(※以前は「注意欠陥・多動性障害」と呼ばれていましたが、「欠陥」という言葉が持つ否定的なイメージを避けるため、現在の名称に変更されました。)
主な2つの特性と3つのタイプ
ADHDの特性は、大きく以下の2つのグループに分けられます。どちらの特性が、またどの程度現れるかによって、3つのタイプに分類されます。
1.不注意(注意力の問題):
集中力を持続させることが苦手で、忘れ物や、ケアレスミスが多い。
(例)授業に集中できない、物をなくしやすい、約束を忘れる、片付けが苦手。
2.多動性・衝動性(行動面の問題):
落ち着いてじっとしていることが苦手で、思いついたことを考えずに行動してしまう傾向がある。

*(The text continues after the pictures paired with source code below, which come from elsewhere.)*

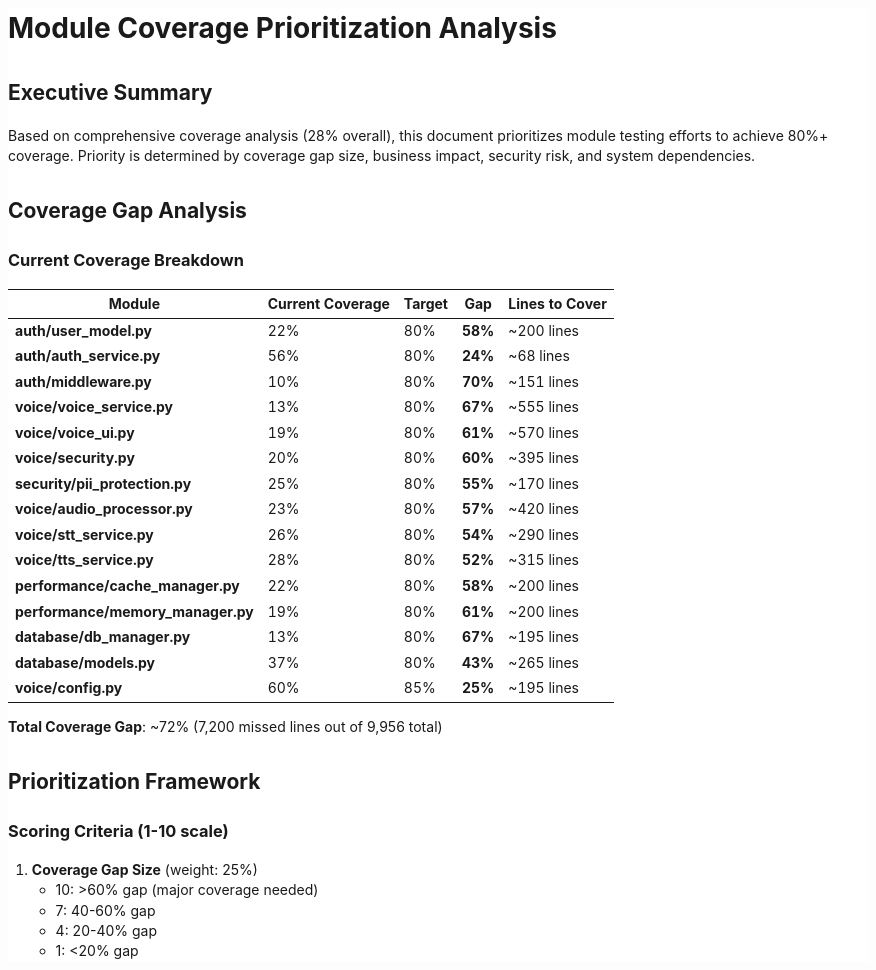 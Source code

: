 # Module Coverage Prioritization Analysis

## Executive Summary

Based on comprehensive coverage analysis (28% overall), this document prioritizes module testing efforts to achieve 80%+ coverage. Priority is determined by coverage gap size, business impact, security risk, and system dependencies.

## Coverage Gap Analysis

### Current Coverage Breakdown

| Module | Current Coverage | Target | Gap | Lines to Cover |
|--------|------------------|--------|-----|----------------|
| **auth/user_model.py** | 22% | 80% | **58%** | ~200 lines |
| **auth/auth_service.py** | 56% | 80% | **24%** | ~68 lines |
| **auth/middleware.py** | 10% | 80% | **70%** | ~151 lines |
| **voice/voice_service.py** | 13% | 80% | **67%** | ~555 lines |
| **voice/voice_ui.py** | 19% | 80% | **61%** | ~570 lines |
| **voice/security.py** | 20% | 80% | **60%** | ~395 lines |
| **security/pii_protection.py** | 25% | 80% | **55%** | ~170 lines |
| **voice/audio_processor.py** | 23% | 80% | **57%** | ~420 lines |
| **voice/stt_service.py** | 26% | 80% | **54%** | ~290 lines |
| **voice/tts_service.py** | 28% | 80% | **52%** | ~315 lines |
| **performance/cache_manager.py** | 22% | 80% | **58%** | ~200 lines |
| **performance/memory_manager.py** | 19% | 80% | **61%** | ~200 lines |
| **database/db_manager.py** | 13% | 80% | **67%** | ~195 lines |
| **database/models.py** | 37% | 80% | **43%** | ~265 lines |
| **voice/config.py** | 60% | 85% | **25%** | ~195 lines |

**Total Coverage Gap**: ~72% (7,200 missed lines out of 9,956 total)

## Prioritization Framework

### Scoring Criteria (1-10 scale)

1. **Coverage Gap Size** (weight: 25%)
   - 10: >60% gap (major coverage needed)
   - 7: 40-60% gap
   - 4: 20-40% gap
   - 1: <20% gap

(例)授業中に立ち歩く、おしゃべりを止められない、順番を待てない、質問が終わる前に答えてしまう。
《3つのタイプ》
・不注意優勢型: 「不注意」の特性が強く現れるタイプ。
・多動・衝動性優勢型: 「多動性・衝動性」の特性が強く現れるタイプ。
・混合型: 両方の特性を併せ持つタイプ。
治療と支援
ADHDの特性は、脳内の神経伝達物質の働きのアンバランスが関係していると考えられています。そのため、支援には以下の3つの柱を組み合わせることが効果的です。
・薬物療法: 脳内の神経伝達物質に働きかけ、不注意や多動・衝動性といった中核症状を緩和する薬(治療薬)が有効な場合があります。
・心理社会的治療: 本人が自分の特性を理解し、うまく付き合っていくためのSST(ソーシャルスキルズトレーニング)や、保護者がこどもへの適切な関わり方を学ぶペアレント・トレーニングなど。
・環境調整: 集中しやすいように座席を前にする、指示は短く具体的に伝える、持ち物リストを活用するなど、本人の特性に合わせて、学校や家庭の環境を調整する工夫。